I feel like it’s been quiet around here when I realize it’s quite the opposite. Despite the long weekend, every day was filled with at least something for hours at a time, whether it was brainstorming (aka eating Chinese food and cookies) with my 8Asians buddies or playing badminton or sweeping the endless amount of leaves and twigs that fall from our enormous tree in the backyard.
I’ve been spending most of my free time recently trying to finish up Jonathan Franzen’s book, Freedom. I wasn’t a huge fan of The Corrections but I’m realizing now that I didn’t like the book for the right reasons. Franzen’s ability to seamlessly slip you into the emotional fractures of a family’s world is almost addicting. Even though the situations and settings are quite different, Freedom reminds me a lot of his first book, which made me feel upset and anxious over how the family basically unraveled over a serious of events. Nothing drastic, crazy or out-of-this-world happened to the Lamberts, only life.
The same thing happens in Freedom, where the characters are directed by their own neuroses, passions, insecurities, regrets, and competitiveness. They get old and make mistakes. They become happy and make mistakes. They look back at their lives and keep making more mistakes. Franzen makes it all sound so simple and close to home, but I can’t help feeling like it’s something that could happen to me one day. I’m not saying it will, but it’s the realism of their lives that makes me realize how even the most mundane of worlds can fall apart.

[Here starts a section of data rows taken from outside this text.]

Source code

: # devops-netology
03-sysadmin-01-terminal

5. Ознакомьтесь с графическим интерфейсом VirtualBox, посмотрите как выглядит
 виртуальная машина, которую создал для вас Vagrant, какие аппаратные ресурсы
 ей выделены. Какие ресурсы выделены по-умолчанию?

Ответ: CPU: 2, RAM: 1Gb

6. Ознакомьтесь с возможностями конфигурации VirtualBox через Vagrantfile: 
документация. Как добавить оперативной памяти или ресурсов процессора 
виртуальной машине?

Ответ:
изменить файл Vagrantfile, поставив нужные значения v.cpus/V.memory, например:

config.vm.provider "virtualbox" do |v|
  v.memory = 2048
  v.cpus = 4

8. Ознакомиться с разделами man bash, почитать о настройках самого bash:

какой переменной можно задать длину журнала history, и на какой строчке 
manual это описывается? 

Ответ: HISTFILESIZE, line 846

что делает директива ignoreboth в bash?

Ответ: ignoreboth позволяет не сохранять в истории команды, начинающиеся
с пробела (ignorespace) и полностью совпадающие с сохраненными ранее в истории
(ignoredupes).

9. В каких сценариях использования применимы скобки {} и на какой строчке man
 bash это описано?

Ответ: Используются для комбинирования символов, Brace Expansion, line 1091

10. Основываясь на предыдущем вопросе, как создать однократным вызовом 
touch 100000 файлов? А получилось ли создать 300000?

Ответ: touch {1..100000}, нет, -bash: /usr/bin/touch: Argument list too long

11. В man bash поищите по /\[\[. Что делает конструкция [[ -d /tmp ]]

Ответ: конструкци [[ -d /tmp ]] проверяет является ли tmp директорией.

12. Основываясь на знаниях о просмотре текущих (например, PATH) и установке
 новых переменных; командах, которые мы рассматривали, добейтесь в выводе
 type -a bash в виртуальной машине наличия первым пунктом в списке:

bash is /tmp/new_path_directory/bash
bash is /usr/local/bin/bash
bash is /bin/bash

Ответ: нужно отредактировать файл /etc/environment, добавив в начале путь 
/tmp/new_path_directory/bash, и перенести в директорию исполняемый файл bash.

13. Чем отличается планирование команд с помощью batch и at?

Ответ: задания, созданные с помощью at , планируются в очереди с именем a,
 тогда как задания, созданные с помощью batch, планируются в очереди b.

I’m almost done but I’m already over the bouts of anxiety that come over me after I finish each chapter. I literally go to bed worrying about the state of my marriage, whether or not we’ll have a good relationship with our future children, if we’ll all get along, if we’ll be happy, if we’re going to stay in Los Angeles, if we’ll be healthy and so forth–even though absolutely nothing has happened in reality to give me these thoughts. This was exactly why I didn’t like Franzen so much before but now I realize that’s the genius of his writing: he has such a simple way with words that can jar your core emotions. Worry and anxiety is all around us, but it really takes talent to take to touch those basic feelings through several hundred pages.